Data for processing below:

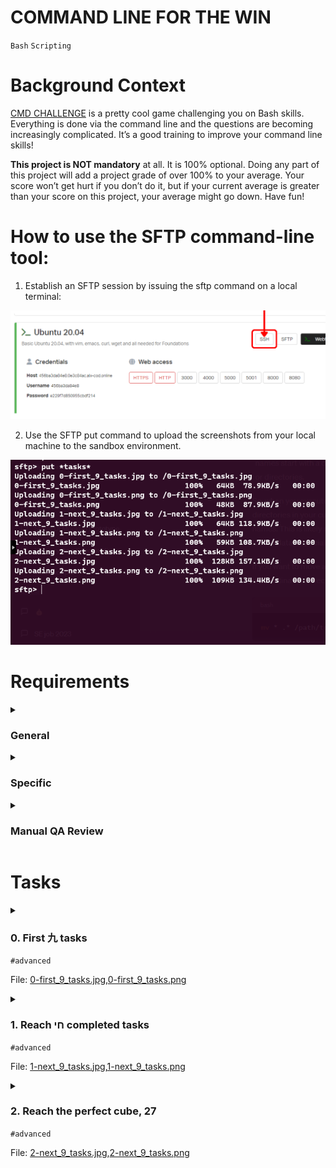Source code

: # **COMMAND LINE FOR THE WIN**
`Bash` `Scripting`

# Background Context
[CMD CHALLENGE](https://cmdchallenge.com/) is a pretty cool game challenging you on Bash skills. Everything is done via the command line and the questions are becoming increasingly complicated. It’s a good training to improve your command line skills!

**This project is NOT mandatory** at all. It is 100% optional. Doing any part of this project will add a project grade of over 100% to your average. Your score won’t get hurt if you don’t do it, but if your current average is greater than your score on this project, your average might go down. Have fun!

# How to use the SFTP command-line tool:
1. Establish an SFTP session by issuing the sftp command on a local terminal:
<img src="https://github.com/codenvibes/alx-system_engineering-devops/blob/master/command_line_for_the_win/pictures/step1.png">

2. Use the SFTP put command to upload the screenshots from your local machine to the sandbox environment.
<img src="https://github.com/codenvibes/alx-system_engineering-devops/blob/master/command_line_for_the_win/pictures/step2.png">

# Requirements
<details>
<summary><h3>General</h3></summary>

- A `README.md` file, at the root of the folder of the project, is mandatory
- This project will be manually reviewed.
- As each task is completed, the name of that task will turn green
- Create a screenshot, showing that you completed the required levels
- Push this screenshot with the right name to GitHub, in either the PNG or JPEG format
</details>

<details>
<summary><h3>Specific</h3></summary>

In addition to completing the project tasks and submitting the required `screenshots` to `GitHub`, you are also required to demonstrate the use of the `SFTP` (Secure File Transfer Protocol) command-line tool to move your local screenshots to the sandbox environment.

**References :**
- [SFTP Guide](https://man.openbsd.org/sftp)
- [SFTP File Transfer Tutorial](https://www.digitalocean.com/community/tutorials/how-to-use-sftp-to-securely-transfer-files-with-a-remote-server)

**Here are the steps to follow:**
- Take the `screenshots` of the completed levels as mentioned in the `general` requirements.
- Open a terminal or command prompt on your local machine.
- Use the `SFTP command-line tool` to establish a connection to the sandbox environment. You will need the `hostname`, `username`, and `password` provided to you for the sandbox environment.
- Once connected, navigate to the `directory` where you want to upload the `screenshots`.
- Use the SFTP `put` command to upload the `screenshots` from your local machine to the sandbox environment.
- Confirm that the `screenshots` have been successfully transferred by checking the sandbox directory.
- Once the `screenshots` are transferred, you can proceed to push the `screenshots` to `GitHub` as mentioned in the initial requirements.
- Make sure to include the steps you followed to use the SFTP command-line tool in your project’s README.md file. This will help the reviewers understand how you performed the file transfer using SFTP.

**NOTE :**
- The screenshoots of completed level should be inside the dir `/root/alx-system_engineering-devops/command_line_for_the_win/`
</details>

<details>
<summary><h3>Manual QA Review</h3></summary>

**It is your responsibility to request a review for this project from a peer. If no peers have been reviewed, you should request a review from a TA or staff member.**
</details>

<!-- # More Info -->

# Tasks

<details>
<summary>

### 0. First 九 tasks
`#advanced`

File: [0-first_9_tasks.jpg](),[0-first_9_tasks.png]()
</summary>

Complete the first 9 tasks.
</details>

<details>
<summary>

### 1. Reach חי completed tasks
`#advanced`

File: [1-next_9_tasks.jpg](),[1-next_9_tasks.png]()
</summary>

Complete the 9 next tasks, getting to 18 total.
</details>

<details>
<summary>

### 2. Reach the perfect cube, 27
`#advanced`

File: [2-next_9_tasks.jpg](),[2-next_9_tasks.png]()
</summary>

Complete the 9 next tasks, getting to 27 total.
</details>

End of Data for processing.

Task prompt ▸ The data above should be set down again exactly, with the pictures omitted.

Solved problem ▸
Source code

: # **COMMAND LINE FOR THE WIN**
`Bash` `Scripting`

# Background Context
[CMD CHALLENGE](https://cmdchallenge.com/) is a pretty cool game challenging you on Bash skills. Everything is done via the command line and the questions are becoming increasingly complicated. It’s a good training to improve your command line skills!

**This project is NOT mandatory** at all. It is 100% optional. Doing any part of this project will add a project grade of over 100% to your average. Your score won’t get hurt if you don’t do it, but if your current average is greater than your score on this project, your average might go down. Have fun!

# How to use the SFTP command-line tool:
1. Establish an SFTP session by issuing the sftp command on a local terminal:
<img src="https://github.com/codenvibes/alx-system_engineering-devops/blob/master/command_line_for_the_win/pictures/step1.png">

2. Use the SFTP put command to upload the screenshots from your local machine to the sandbox environment.
<img src="https://github.com/codenvibes/alx-system_engineering-devops/blob/master/command_line_for_the_win/pictures/step2.png">

# Requirements
<details>
<summary><h3>General</h3></summary>

- A `README.md` file, at the root of the folder of the project, is mandatory
- This project will be manually reviewed.
- As each task is completed, the name of that task will turn green
- Create a screenshot, showing that you completed the required levels
- Push this screenshot with the right name to GitHub, in either the PNG or JPEG format
</details>

<details>
<summary><h3>Specific</h3></summary>

In addition to completing the project tasks and submitting the required `screenshots` to `GitHub`, you are also required to demonstrate the use of the `SFTP` (Secure File Transfer Protocol) command-line tool to move your local screenshots to the sandbox environment.

**References :**
- [SFTP Guide](https://man.openbsd.org/sftp)
- [SFTP File Transfer Tutorial](https://www.digitalocean.com/community/tutorials/how-to-use-sftp-to-securely-transfer-files-with-a-remote-server)

**Here are the steps to follow:**
- Take the `screenshots` of the completed levels as mentioned in the `general` requirements.
- Open a terminal or command prompt on your local machine.
- Use the `SFTP command-line tool` to establish a connection to the sandbox environment. You will need the `hostname`, `username`, and `password` provided to you for the sandbox environment.
- Once connected, navigate to the `directory` where you want to upload the `screenshots`.
- Use the SFTP `put` command to upload the `screenshots` from your local machine to the sandbox environment.
- Confirm that the `screenshots` have been successfully transferred by checking the sandbox directory.
- Once the `screenshots` are transferred, you can proceed to push the `screenshots` to `GitHub` as mentioned in the initial requirements.
- Make sure to include the steps you followed to use the SFTP command-line tool in your project’s README.md file. This will help the reviewers understand how you performed the file transfer using SFTP.

**NOTE :**
- The screenshoots of completed level should be inside the dir `/root/alx-system_engineering-devops/command_line_for_the_win/`
</details>

<details>
<summary><h3>Manual QA Review</h3></summary>

**It is your responsibility to request a review for this project from a peer. If no peers have been reviewed, you should request a review from a TA or staff member.**
</details>

<!-- # More Info -->

# Tasks

<details>
<summary>

### 0. First 九 tasks
`#advanced`

File: [0-first_9_tasks.jpg](),[0-first_9_tasks.png]()
</summary>

Complete the first 9 tasks.
</details>

<details>
<summary>

### 1. Reach חי completed tasks
`#advanced`

File: [1-next_9_tasks.jpg](),[1-next_9_tasks.png]()
</summary>

Complete the 9 next tasks, getting to 18 total.
</details>

<details>
<summary>

### 2. Reach the perfect cube, 27
`#advanced`

File: [2-next_9_tasks.jpg](),[2-next_9_tasks.png]()
</summary>

Complete the 9 next tasks, getting to 27 total.
</details>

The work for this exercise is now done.